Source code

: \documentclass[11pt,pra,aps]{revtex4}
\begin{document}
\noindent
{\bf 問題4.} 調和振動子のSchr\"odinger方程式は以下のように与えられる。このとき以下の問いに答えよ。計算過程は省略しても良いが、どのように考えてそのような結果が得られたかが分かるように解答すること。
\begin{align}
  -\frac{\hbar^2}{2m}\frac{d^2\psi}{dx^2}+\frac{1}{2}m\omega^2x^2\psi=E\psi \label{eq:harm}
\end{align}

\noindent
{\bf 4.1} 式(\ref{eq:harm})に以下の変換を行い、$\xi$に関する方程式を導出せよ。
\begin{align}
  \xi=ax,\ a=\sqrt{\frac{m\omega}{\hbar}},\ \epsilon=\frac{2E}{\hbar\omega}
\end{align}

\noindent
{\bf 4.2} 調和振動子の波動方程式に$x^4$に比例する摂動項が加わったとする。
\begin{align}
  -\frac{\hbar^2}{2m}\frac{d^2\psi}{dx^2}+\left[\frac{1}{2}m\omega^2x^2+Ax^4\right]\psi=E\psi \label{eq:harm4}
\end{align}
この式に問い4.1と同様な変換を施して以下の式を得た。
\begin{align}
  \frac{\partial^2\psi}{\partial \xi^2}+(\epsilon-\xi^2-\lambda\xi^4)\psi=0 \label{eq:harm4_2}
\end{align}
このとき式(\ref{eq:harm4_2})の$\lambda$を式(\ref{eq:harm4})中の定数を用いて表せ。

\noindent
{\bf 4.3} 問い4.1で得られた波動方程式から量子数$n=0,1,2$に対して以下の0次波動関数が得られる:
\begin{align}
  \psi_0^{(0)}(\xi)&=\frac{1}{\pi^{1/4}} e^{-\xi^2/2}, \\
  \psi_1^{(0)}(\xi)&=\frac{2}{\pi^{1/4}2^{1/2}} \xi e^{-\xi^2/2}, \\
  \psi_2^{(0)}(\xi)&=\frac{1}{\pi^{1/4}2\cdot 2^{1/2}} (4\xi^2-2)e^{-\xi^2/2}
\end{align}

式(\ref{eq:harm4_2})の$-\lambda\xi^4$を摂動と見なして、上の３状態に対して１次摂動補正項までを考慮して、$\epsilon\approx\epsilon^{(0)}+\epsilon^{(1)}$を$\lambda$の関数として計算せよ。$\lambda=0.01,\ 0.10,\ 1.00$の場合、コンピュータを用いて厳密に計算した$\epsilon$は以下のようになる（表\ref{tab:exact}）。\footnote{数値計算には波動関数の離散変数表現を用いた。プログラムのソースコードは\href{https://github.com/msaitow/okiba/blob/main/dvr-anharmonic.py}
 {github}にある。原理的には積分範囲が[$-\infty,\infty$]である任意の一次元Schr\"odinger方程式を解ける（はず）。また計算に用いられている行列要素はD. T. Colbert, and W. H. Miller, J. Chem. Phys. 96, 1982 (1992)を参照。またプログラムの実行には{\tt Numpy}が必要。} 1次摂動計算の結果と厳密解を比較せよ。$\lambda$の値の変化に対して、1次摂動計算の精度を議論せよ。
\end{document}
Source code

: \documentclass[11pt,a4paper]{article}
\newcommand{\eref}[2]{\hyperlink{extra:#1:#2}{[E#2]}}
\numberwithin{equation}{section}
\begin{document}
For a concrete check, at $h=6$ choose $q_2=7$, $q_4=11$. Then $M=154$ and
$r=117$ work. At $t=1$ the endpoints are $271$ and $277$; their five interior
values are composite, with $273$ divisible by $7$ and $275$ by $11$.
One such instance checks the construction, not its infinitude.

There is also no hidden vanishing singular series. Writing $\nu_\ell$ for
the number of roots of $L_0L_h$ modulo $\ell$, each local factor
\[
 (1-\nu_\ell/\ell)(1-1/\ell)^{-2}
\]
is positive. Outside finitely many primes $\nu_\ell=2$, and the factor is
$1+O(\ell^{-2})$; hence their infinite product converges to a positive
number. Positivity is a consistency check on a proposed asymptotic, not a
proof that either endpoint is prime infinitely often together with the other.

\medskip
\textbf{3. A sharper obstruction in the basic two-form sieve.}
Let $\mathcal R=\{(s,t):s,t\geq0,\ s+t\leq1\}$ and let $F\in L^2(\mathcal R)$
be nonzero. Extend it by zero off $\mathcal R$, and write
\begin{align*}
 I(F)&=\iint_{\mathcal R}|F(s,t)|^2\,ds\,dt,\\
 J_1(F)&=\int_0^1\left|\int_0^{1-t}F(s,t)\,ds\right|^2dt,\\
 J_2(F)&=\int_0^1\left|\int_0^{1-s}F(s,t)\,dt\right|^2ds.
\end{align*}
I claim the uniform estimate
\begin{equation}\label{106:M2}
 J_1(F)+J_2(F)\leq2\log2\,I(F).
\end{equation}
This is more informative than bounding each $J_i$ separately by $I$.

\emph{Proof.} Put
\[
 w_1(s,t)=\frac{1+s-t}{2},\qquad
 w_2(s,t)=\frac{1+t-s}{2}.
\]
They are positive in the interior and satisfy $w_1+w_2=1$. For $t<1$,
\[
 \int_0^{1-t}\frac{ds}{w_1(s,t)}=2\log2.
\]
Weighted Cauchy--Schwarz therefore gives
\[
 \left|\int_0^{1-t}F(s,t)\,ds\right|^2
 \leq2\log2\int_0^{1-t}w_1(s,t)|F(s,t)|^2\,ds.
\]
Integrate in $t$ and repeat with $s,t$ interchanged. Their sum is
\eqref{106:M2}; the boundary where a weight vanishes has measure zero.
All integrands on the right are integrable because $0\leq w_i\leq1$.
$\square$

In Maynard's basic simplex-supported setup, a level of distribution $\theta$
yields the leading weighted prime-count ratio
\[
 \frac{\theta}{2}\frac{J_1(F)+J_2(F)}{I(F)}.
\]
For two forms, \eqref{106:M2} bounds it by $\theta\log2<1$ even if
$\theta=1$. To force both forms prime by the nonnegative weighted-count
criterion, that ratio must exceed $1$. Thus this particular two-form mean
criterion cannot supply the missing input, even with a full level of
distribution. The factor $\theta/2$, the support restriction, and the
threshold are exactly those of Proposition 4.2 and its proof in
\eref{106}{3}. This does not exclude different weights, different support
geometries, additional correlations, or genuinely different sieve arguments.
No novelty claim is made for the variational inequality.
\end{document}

· · · ·

Problem statement:
The whole listing above is to be reproduced without any slip.

Exercise answer:
Source code

: \documentclass[11pt,pra,aps]{revtex4}
\begin{document}
\noindent
{\bf 問題4.} 調和振動子のSchr\"odinger方程式は以下のように与えられる。このとき以下の問いに答えよ。計算過程は省略しても良いが、どのように考えてそのような結果が得られたかが分かるように解答すること。
\begin{align}
  -\frac{\hbar^2}{2m}\frac{d^2\psi}{dx^2}+\frac{1}{2}m\omega^2x^2\psi=E\psi \label{eq:harm}
\end{align}

\noindent
{\bf 4.1} 式(\ref{eq:harm})に以下の変換を行い、$\xi$に関する方程式を導出せよ。
\begin{align}
  \xi=ax,\ a=\sqrt{\frac{m\omega}{\hbar}},\ \epsilon=\frac{2E}{\hbar\omega}
\end{align}

\noindent
{\bf 4.2} 調和振動子の波動方程式に$x^4$に比例する摂動項が加わったとする。
\begin{align}
  -\frac{\hbar^2}{2m}\frac{d^2\psi}{dx^2}+\left[\frac{1}{2}m\omega^2x^2+Ax^4\right]\psi=E\psi \label{eq:harm4}
\end{align}
この式に問い4.1と同様な変換を施して以下の式を得た。
\begin{align}
  \frac{\partial^2\psi}{\partial \xi^2}+(\epsilon-\xi^2-\lambda\xi^4)\psi=0 \label{eq:harm4_2}
\end{align}
このとき式(\ref{eq:harm4_2})の$\lambda$を式(\ref{eq:harm4})中の定数を用いて表せ。

\noindent
{\bf 4.3} 問い4.1で得られた波動方程式から量子数$n=0,1,2$に対して以下の0次波動関数が得られる:
\begin{align}
  \psi_0^{(0)}(\xi)&=\frac{1}{\pi^{1/4}} e^{-\xi^2/2}, \\
  \psi_1^{(0)}(\xi)&=\frac{2}{\pi^{1/4}2^{1/2}} \xi e^{-\xi^2/2}, \\
  \psi_2^{(0)}(\xi)&=\frac{1}{\pi^{1/4}2\cdot 2^{1/2}} (4\xi^2-2)e^{-\xi^2/2}
\end{align}

式(\ref{eq:harm4_2})の$-\lambda\xi^4$を摂動と見なして、上の３状態に対して１次摂動補正項までを考慮して、$\epsilon\approx\epsilon^{(0)}+\epsilon^{(1)}$を$\lambda$の関数として計算せよ。$\lambda=0.01,\ 0.10,\ 1.00$の場合、コンピュータを用いて厳密に計算した$\epsilon$は以下のようになる（表\ref{tab:exact}）。\footnote{数値計算には波動関数の離散変数表現を用いた。プログラムのソースコードは\href{https://github.com/msaitow/okiba/blob/main/dvr-anharmonic.py}
 {github}にある。原理的には積分範囲が[$-\infty,\infty$]である任意の一次元Schr\"odinger方程式を解ける（はず）。また計算に用いられている行列要素はD. T. Colbert, and W. H. Miller, J. Chem. Phys. 96, 1982 (1992)を参照。またプログラムの実行には{\tt Numpy}が必要。} 1次摂動計算の結果と厳密解を比較せよ。$\lambda$の値の変化に対して、1次摂動計算の精度を議論せよ。
\end{document}
Source code

: \documentclass[11pt,a4paper]{article}
\newcommand{\eref}[2]{\hyperlink{extra:#1:#2}{[E#2]}}
\numberwithin{equation}{section}
\begin{document}
For a concrete check, at $h=6$ choose $q_2=7$, $q_4=11$. Then $M=154$ and
$r=117$ work. At $t=1$ the endpoints are $271$ and $277$; their five interior
values are composite, with $273$ divisible by $7$ and $275$ by $11$.
One such instance checks the construction, not its infinitude.

There is also no hidden vanishing singular series. Writing $\nu_\ell$ for
the number of roots of $L_0L_h$ modulo $\ell$, each local factor
\[
 (1-\nu_\ell/\ell)(1-1/\ell)^{-2}
\]
is positive. Outside finitely many primes $\nu_\ell=2$, and the factor is
$1+O(\ell^{-2})$; hence their infinite product converges to a positive
number. Positivity is a consistency check on a proposed asymptotic, not a
proof that either endpoint is prime infinitely often together with the other.

\medskip
\textbf{3. A sharper obstruction in the basic two-form sieve.}
Let $\mathcal R=\{(s,t):s,t\geq0,\ s+t\leq1\}$ and let $F\in L^2(\mathcal R)$
be nonzero. Extend it by zero off $\mathcal R$, and write
\begin{align*}
 I(F)&=\iint_{\mathcal R}|F(s,t)|^2\,ds\,dt,\\
 J_1(F)&=\int_0^1\left|\int_0^{1-t}F(s,t)\,ds\right|^2dt,\\
 J_2(F)&=\int_0^1\left|\int_0^{1-s}F(s,t)\,dt\right|^2ds.
\end{align*}
I claim the uniform estimate
\begin{equation}\label{106:M2}
 J_1(F)+J_2(F)\leq2\log2\,I(F).
\end{equation}
This is more informative than bounding each $J_i$ separately by $I$.

\emph{Proof.} Put
\[
 w_1(s,t)=\frac{1+s-t}{2},\qquad
 w_2(s,t)=\frac{1+t-s}{2}.
\]
They are positive in the interior and satisfy $w_1+w_2=1$. For $t<1$,
\[
 \int_0^{1-t}\frac{ds}{w_1(s,t)}=2\log2.
\]
Weighted Cauchy--Schwarz therefore gives
\[
 \left|\int_0^{1-t}F(s,t)\,ds\right|^2
 \leq2\log2\int_0^{1-t}w_1(s,t)|F(s,t)|^2\,ds.
\]
Integrate in $t$ and repeat with $s,t$ interchanged. Their sum is
\eqref{106:M2}; the boundary where a weight vanishes has measure zero.
All integrands on the right are integrable because $0\leq w_i\leq1$.
$\square$

In Maynard's basic simplex-supported setup, a level of distribution $\theta$
yields the leading weighted prime-count ratio
\[
 \frac{\theta}{2}\frac{J_1(F)+J_2(F)}{I(F)}.
\]
For two forms, \eqref{106:M2} bounds it by $\theta\log2<1$ even if
$\theta=1$. To force both forms prime by the nonnegative weighted-count
criterion, that ratio must exceed $1$. Thus this particular two-form mean
criterion cannot supply the missing input, even with a full level of
distribution. The factor $\theta/2$, the support restriction, and the
threshold are exactly those of Proposition 4.2 and its proof in
\eref{106}{3}. This does not exclude different weights, different support
geometries, additional correlations, or genuinely different sieve arguments.
No novelty claim is made for the variational inequality.
\end{document}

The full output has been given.